Task input Start Marker
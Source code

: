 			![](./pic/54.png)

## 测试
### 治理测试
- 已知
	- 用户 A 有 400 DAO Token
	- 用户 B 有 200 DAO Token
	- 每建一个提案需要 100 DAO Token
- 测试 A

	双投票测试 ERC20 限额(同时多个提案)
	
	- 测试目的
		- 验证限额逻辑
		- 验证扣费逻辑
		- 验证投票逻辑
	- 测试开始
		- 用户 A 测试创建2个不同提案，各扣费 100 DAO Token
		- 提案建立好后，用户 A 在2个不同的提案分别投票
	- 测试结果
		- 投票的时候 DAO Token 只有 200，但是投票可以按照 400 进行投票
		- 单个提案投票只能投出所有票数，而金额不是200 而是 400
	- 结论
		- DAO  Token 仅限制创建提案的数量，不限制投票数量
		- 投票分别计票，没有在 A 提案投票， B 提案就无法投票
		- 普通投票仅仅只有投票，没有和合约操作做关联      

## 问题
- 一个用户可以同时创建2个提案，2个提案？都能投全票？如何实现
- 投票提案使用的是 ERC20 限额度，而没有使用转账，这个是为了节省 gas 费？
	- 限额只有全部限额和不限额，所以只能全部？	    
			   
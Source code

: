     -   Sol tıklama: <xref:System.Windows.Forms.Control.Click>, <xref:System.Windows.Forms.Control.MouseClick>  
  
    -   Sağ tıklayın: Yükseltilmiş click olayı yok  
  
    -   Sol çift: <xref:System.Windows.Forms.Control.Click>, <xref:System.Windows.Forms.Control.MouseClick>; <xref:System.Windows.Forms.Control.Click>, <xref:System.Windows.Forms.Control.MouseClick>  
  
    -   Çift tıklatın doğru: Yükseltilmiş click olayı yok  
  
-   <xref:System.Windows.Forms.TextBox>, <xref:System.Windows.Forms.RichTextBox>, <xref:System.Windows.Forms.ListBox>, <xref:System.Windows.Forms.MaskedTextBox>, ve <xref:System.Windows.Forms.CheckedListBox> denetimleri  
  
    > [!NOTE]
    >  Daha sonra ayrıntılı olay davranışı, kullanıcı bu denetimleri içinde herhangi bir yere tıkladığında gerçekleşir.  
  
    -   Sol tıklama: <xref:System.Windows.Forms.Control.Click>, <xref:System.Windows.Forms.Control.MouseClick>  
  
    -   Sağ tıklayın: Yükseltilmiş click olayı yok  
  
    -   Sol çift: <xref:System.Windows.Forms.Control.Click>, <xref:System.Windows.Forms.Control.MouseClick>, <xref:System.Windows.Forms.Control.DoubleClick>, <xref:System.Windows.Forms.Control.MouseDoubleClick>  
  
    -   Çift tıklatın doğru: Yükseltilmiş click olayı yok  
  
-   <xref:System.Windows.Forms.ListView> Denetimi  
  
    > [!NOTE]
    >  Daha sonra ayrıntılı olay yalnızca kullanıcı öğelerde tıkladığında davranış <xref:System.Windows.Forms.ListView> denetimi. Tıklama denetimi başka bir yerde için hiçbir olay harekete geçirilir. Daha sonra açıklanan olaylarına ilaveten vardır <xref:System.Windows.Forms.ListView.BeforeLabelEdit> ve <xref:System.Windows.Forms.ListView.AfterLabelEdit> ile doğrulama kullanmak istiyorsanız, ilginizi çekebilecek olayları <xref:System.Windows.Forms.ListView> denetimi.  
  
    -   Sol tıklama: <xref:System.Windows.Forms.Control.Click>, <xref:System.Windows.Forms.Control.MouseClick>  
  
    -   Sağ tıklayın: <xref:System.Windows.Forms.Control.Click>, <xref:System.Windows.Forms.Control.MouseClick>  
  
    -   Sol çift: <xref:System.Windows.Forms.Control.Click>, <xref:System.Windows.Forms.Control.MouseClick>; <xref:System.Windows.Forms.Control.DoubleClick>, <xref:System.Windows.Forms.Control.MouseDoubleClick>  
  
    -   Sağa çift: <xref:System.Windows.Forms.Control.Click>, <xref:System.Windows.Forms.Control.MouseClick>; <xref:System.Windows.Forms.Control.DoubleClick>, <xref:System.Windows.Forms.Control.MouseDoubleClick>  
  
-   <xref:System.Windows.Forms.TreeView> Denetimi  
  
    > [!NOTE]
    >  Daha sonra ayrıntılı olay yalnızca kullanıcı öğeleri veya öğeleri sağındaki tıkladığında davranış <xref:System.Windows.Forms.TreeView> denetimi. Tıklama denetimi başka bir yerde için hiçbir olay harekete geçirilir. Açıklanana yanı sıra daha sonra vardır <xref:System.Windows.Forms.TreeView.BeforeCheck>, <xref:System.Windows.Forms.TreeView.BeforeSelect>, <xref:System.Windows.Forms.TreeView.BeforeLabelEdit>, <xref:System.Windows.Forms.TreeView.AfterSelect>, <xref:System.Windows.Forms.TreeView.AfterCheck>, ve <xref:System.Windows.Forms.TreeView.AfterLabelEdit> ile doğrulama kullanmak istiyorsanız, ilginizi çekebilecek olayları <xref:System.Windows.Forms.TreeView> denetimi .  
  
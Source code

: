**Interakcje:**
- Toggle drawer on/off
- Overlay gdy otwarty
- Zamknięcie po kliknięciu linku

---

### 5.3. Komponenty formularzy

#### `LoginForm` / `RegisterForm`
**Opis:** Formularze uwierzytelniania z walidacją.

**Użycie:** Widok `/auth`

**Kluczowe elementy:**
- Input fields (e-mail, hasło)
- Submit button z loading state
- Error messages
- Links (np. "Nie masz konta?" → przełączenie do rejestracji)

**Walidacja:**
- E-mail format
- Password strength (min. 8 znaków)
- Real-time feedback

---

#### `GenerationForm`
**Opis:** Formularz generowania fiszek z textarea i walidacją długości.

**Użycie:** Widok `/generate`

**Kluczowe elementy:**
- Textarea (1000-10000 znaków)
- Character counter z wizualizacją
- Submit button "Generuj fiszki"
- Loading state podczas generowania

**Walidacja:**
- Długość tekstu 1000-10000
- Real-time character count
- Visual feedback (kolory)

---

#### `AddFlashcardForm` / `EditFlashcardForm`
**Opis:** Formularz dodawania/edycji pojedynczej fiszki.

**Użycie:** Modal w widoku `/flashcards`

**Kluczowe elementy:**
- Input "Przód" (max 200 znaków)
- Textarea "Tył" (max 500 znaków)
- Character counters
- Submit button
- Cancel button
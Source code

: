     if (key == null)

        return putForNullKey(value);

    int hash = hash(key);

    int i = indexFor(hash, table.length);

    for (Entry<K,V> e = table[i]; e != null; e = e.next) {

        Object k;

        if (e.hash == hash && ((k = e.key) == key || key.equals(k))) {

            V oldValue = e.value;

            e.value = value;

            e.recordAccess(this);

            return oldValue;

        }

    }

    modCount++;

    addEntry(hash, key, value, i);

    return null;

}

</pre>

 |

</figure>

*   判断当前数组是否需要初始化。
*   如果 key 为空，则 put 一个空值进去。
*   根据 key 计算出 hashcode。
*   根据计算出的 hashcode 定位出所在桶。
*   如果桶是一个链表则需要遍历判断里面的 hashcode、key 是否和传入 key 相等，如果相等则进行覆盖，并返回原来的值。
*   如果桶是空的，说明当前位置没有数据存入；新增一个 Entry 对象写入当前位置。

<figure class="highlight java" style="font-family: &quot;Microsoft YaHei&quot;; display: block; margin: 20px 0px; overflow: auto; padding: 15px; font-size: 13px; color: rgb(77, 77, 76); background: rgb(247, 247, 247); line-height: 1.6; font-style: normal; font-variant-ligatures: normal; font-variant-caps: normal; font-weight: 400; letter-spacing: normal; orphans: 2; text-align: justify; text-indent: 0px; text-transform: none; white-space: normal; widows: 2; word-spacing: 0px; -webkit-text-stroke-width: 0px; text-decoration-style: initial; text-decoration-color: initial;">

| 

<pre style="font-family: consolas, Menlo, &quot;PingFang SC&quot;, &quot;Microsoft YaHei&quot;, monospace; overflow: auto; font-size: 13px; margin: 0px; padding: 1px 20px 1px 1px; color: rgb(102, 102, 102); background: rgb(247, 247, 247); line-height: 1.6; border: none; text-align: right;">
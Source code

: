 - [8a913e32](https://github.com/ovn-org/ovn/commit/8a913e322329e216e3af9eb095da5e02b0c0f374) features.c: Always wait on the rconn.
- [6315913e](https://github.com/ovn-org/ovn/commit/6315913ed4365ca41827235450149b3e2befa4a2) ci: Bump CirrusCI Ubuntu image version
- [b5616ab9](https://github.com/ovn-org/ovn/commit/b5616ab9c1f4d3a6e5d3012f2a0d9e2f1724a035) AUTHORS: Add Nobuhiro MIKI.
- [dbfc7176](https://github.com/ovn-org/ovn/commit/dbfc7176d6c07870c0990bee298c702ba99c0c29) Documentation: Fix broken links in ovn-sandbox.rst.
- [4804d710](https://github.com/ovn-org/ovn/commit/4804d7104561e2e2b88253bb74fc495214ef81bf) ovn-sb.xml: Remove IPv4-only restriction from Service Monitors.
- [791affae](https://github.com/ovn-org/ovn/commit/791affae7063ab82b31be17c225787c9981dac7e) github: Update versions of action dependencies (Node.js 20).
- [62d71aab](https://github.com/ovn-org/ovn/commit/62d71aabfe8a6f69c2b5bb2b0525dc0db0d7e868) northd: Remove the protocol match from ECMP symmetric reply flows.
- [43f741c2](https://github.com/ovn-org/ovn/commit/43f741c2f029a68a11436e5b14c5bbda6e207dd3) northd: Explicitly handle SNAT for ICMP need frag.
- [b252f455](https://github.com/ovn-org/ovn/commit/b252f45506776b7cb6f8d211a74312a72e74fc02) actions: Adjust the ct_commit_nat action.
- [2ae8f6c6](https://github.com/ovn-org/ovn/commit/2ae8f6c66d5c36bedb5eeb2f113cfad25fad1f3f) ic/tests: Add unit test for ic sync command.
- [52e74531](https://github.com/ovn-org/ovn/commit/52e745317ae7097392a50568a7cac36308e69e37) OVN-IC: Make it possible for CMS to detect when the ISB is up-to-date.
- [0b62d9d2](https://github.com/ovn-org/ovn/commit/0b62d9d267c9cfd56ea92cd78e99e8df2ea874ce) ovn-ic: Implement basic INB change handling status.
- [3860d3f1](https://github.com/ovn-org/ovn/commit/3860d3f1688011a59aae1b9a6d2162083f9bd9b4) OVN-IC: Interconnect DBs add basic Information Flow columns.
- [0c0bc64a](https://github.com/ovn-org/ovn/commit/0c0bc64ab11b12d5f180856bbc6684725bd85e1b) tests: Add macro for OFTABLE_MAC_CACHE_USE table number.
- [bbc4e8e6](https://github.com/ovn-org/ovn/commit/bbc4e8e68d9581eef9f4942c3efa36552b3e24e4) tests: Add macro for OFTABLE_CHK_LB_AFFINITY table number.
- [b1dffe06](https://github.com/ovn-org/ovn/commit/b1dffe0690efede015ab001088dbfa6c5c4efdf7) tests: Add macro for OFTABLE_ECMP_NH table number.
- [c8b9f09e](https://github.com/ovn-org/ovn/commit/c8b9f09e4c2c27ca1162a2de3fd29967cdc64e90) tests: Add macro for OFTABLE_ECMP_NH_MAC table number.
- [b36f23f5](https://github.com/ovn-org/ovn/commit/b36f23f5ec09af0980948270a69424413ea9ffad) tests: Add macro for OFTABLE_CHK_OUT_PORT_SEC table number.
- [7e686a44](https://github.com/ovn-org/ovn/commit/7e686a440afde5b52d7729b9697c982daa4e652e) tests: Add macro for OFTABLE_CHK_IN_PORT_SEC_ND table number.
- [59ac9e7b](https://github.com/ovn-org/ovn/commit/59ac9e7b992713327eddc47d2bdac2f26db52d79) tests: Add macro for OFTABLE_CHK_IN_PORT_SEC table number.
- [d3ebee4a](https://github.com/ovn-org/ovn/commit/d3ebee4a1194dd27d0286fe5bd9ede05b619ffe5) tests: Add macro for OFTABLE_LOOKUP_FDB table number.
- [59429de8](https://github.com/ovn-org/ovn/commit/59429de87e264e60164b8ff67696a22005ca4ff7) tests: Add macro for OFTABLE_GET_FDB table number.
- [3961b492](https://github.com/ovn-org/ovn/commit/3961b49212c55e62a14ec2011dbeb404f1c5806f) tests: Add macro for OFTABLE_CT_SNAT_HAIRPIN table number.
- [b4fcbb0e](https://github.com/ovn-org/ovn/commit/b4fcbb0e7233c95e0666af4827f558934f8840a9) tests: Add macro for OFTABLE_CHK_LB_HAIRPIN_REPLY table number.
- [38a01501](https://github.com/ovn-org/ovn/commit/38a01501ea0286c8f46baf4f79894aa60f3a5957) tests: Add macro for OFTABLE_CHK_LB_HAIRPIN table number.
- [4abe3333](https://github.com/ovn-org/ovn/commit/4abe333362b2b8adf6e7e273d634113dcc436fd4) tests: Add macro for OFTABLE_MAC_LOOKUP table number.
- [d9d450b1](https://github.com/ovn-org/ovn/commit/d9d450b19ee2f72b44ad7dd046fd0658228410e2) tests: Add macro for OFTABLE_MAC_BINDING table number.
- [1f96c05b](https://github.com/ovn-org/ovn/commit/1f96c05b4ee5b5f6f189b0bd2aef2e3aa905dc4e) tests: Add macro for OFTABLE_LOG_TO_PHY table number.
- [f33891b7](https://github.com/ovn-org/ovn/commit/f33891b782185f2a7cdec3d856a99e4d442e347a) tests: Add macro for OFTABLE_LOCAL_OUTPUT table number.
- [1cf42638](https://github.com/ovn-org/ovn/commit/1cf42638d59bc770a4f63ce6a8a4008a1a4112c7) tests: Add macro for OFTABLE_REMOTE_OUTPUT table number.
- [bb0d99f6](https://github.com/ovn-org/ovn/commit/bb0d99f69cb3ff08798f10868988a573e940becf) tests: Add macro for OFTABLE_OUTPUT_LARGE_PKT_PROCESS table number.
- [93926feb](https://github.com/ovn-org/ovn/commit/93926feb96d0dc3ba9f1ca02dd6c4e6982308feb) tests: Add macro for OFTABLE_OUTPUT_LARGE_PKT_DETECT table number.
Task input End Marker
◆ Exercise description:
The first line of the entries above marks where to begin; repeat each line exactly through the one that contains "- 投票的时候 DAO Token 只有 200，但是投票可以按照 400 进行投票", and include that line.

◆ Answer to this exercise:
Source code

: 			![](./pic/54.png)

## 测试
### 治理测试
- 已知
	- 用户 A 有 400 DAO Token
	- 用户 B 有 200 DAO Token
	- 每建一个提案需要 100 DAO Token
- 测试 A

	双投票测试 ERC20 限额(同时多个提案)
	
	- 测试目的
		- 验证限额逻辑
		- 验证扣费逻辑
		- 验证投票逻辑
	- 测试开始
		- 用户 A 测试创建2个不同提案，各扣费 100 DAO Token
		- 提案建立好后，用户 A 在2个不同的提案分别投票
	- 测试结果
		- 投票的时候 DAO Token 只有 200，但是投票可以按照 400 进行投票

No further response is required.